Records supplied below:
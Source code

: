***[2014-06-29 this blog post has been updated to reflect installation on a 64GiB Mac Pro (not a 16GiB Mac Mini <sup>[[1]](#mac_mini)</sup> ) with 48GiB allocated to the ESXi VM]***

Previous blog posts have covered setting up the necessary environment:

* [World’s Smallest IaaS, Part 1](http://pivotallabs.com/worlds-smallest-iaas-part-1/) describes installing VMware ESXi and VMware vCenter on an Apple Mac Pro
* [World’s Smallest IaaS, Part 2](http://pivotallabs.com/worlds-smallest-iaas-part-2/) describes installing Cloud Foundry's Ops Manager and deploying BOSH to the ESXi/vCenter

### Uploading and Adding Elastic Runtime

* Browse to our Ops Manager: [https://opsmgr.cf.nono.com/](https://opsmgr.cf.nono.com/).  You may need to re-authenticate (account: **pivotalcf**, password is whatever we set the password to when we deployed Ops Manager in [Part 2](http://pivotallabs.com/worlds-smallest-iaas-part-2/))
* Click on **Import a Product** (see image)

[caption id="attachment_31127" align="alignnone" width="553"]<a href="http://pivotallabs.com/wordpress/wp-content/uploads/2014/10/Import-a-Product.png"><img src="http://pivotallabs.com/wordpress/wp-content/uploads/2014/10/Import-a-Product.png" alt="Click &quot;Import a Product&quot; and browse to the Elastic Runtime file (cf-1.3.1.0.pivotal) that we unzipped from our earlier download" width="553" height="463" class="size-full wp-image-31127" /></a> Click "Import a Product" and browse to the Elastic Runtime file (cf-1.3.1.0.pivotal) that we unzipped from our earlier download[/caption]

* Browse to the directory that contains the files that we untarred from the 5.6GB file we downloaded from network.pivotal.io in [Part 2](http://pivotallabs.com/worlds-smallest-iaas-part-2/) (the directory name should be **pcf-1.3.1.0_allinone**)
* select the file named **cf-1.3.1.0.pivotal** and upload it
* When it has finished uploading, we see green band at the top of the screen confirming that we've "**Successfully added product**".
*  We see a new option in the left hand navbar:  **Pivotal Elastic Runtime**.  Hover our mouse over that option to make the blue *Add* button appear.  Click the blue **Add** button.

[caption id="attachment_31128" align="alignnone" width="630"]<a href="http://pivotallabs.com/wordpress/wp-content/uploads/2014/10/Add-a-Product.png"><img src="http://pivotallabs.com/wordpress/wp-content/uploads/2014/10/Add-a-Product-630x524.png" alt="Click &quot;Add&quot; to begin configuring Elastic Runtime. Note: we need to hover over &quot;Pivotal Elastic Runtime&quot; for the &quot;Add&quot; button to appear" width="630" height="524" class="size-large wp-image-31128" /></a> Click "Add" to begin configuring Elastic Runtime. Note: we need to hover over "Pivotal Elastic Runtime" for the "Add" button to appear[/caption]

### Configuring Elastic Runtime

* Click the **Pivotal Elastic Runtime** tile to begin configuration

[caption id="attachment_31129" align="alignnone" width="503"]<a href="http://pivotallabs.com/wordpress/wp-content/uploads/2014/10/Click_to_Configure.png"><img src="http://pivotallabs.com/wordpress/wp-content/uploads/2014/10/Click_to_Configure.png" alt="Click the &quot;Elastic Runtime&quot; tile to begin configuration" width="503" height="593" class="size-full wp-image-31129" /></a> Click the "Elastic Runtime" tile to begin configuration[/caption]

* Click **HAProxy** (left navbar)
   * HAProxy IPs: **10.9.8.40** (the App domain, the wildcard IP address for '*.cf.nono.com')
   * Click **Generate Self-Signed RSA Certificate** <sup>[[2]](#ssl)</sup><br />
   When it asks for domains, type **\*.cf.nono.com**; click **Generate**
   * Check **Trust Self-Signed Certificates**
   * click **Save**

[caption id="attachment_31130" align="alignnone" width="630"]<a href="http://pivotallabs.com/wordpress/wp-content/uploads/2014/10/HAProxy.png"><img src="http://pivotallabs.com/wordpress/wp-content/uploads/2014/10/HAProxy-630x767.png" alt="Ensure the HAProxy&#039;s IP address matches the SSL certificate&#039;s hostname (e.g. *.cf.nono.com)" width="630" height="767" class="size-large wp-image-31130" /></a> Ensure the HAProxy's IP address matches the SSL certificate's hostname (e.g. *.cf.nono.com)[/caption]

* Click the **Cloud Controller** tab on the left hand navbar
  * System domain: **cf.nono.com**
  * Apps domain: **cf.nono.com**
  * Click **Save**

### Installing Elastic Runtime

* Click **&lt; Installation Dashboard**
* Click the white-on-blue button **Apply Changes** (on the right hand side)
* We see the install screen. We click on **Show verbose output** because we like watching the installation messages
End of Records supplied.
◆ What the task asks:
Output exactly one stretch of the listing: from the line containing "button to appear[/caption]" through the line containing "Click **&lt; Installation Dashboard**", both end lines included.

◆ Response area:
[caption id="attachment_31128" align="alignnone" width="630"]<a href="http://pivotallabs.com/wordpress/wp-content/uploads/2014/10/Add-a-Product.png"><img src="http://pivotallabs.com/wordpress/wp-content/uploads/2014/10/Add-a-Product-630x524.png" alt="Click &quot;Add&quot; to begin configuring Elastic Runtime. Note: we need to hover over &quot;Pivotal Elastic Runtime&quot; for the &quot;Add&quot; button to appear" width="630" height="524" class="size-large wp-image-31128" /></a> Click "Add" to begin configuring Elastic Runtime. Note: we need to hover over "Pivotal Elastic Runtime" for the "Add" button to appear[/caption]

### Configuring Elastic Runtime

* Click the **Pivotal Elastic Runtime** tile to begin configuration

[caption id="attachment_31129" align="alignnone" width="503"]<a href="http://pivotallabs.com/wordpress/wp-content/uploads/2014/10/Click_to_Configure.png"><img src="http://pivotallabs.com/wordpress/wp-content/uploads/2014/10/Click_to_Configure.png" alt="Click the &quot;Elastic Runtime&quot; tile to begin configuration" width="503" height="593" class="size-full wp-image-31129" /></a> Click the "Elastic Runtime" tile to begin configuration[/caption]

* Click **HAProxy** (left navbar)
   * HAProxy IPs: **10.9.8.40** (the App domain, the wildcard IP address for '*.cf.nono.com')
   * Click **Generate Self-Signed RSA Certificate** <sup>[[2]](#ssl)</sup><br />
   When it asks for domains, type **\*.cf.nono.com**; click **Generate**
   * Check **Trust Self-Signed Certificates**
   * click **Save**

[caption id="attachment_31130" align="alignnone" width="630"]<a href="http://pivotallabs.com/wordpress/wp-content/uploads/2014/10/HAProxy.png"><img src="http://pivotallabs.com/wordpress/wp-content/uploads/2014/10/HAProxy-630x767.png" alt="Ensure the HAProxy&#039;s IP address matches the SSL certificate&#039;s hostname (e.g. *.cf.nono.com)" width="630" height="767" class="size-large wp-image-31130" /></a> Ensure the HAProxy's IP address matches the SSL certificate's hostname (e.g. *.cf.nono.com)[/caption]

* Click the **Cloud Controller** tab on the left hand navbar
  * System domain: **cf.nono.com**
  * Apps domain: **cf.nono.com**
  * Click **Save**

### Installing Elastic Runtime

* Click **&lt; Installation Dashboard**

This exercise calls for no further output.